With respect to phases I–IV of weathering progression mentioned before, following damage indices were determined:

• stone surface attributed to phase I (stone surface not affected by detachment/loss of stone material until now), damage index: 1.20.

• stone surface attributed to phase II (stone surface affected by detachment of stone material, however, no loss of stone material until now), damage index: 3.90.

• stone surface attributed to phase III (stone surface affected by loss of stone material, currently no further detachment of stone material), damage index: 4.17.

• stone surface attributed to phase IV (after having suffered loss of stone material again affected by detachment of stone material), damage index: 4.75.

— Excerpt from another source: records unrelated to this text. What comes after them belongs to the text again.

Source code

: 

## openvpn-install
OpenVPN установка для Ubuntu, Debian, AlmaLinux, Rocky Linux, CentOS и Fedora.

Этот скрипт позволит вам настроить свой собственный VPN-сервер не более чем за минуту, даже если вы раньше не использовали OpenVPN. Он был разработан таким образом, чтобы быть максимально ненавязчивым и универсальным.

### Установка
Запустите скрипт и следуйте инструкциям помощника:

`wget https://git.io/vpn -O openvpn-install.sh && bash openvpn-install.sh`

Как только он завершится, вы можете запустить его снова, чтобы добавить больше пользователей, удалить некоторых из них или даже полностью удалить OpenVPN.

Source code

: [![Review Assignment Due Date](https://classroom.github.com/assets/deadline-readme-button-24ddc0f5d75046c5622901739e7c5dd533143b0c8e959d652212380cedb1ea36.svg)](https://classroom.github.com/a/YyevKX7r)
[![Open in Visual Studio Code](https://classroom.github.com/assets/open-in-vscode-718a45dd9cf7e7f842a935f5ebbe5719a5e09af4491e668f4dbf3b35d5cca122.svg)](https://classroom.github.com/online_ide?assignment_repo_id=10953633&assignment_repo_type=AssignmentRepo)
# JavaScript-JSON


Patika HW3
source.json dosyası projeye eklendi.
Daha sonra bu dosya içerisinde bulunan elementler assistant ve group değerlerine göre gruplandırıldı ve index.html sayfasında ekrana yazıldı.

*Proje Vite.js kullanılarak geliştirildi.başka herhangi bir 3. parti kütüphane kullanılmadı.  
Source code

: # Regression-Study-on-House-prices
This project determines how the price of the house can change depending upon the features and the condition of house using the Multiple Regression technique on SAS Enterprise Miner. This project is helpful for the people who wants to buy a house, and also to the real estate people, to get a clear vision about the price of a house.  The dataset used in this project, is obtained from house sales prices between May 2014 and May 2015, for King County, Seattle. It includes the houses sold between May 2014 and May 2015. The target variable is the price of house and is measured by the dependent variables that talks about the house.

The fact that two-thirds of the monument’s stone surface have already entered advanced phases III and IV of weathering progression—characterized by very high damage indices—is alarming.

Conclusions

Systematic diagnostical studies were carried out for the assessment of weathering damage on the Petroglyphs of Cheonjeon-ri in Ulsan/Republic of Korea. Assuming that carvings once were distributed all over the surface of the monument, it can be stated in summary that a considerable part of the carved surface is already irretrievably lost. Many of the remaining petroglyphs show reduced profile depths, which is considered as a result of erosion provoked by non-visible detachment of finest stone particles. Several parts of the stone surface with carvings currently are affected by detachment of stone material, which displays the danger of further irretrievable loss of cultural heritage. In addition, the rather dense network of fissures bears the risk of structural instability and the break out of further stone fragments. Furthermore, the fissures have to be considered as additional paths for water uptake and water migration. Considering considerable reductions in rebound hardness and ultrasonic velocity values and results on damage categories and damage indices, an alarming extent of damage is revealed. The considerable threat to the historical site of Cheonjeon-ri due to weathering—outlined by the results of the diagnostical studies—indicates the need of intervention for monument preservation. Decision of appropriate preservation strategies—including immediate safeguarding measures, measures for the reduction of causes of damage, measures for remedy of damage, preventive measures—will necessitate supplementary information from other disciplines such as rock mechanics, hydrology/hydrogeology, climatology, engineering sciences, microbiology, etc. At present, the continuous monitoring of the monument is highly recommended in order to recognize any further increase of weathering damage at the earliest possible stage and to eventually initiate immediate intervention.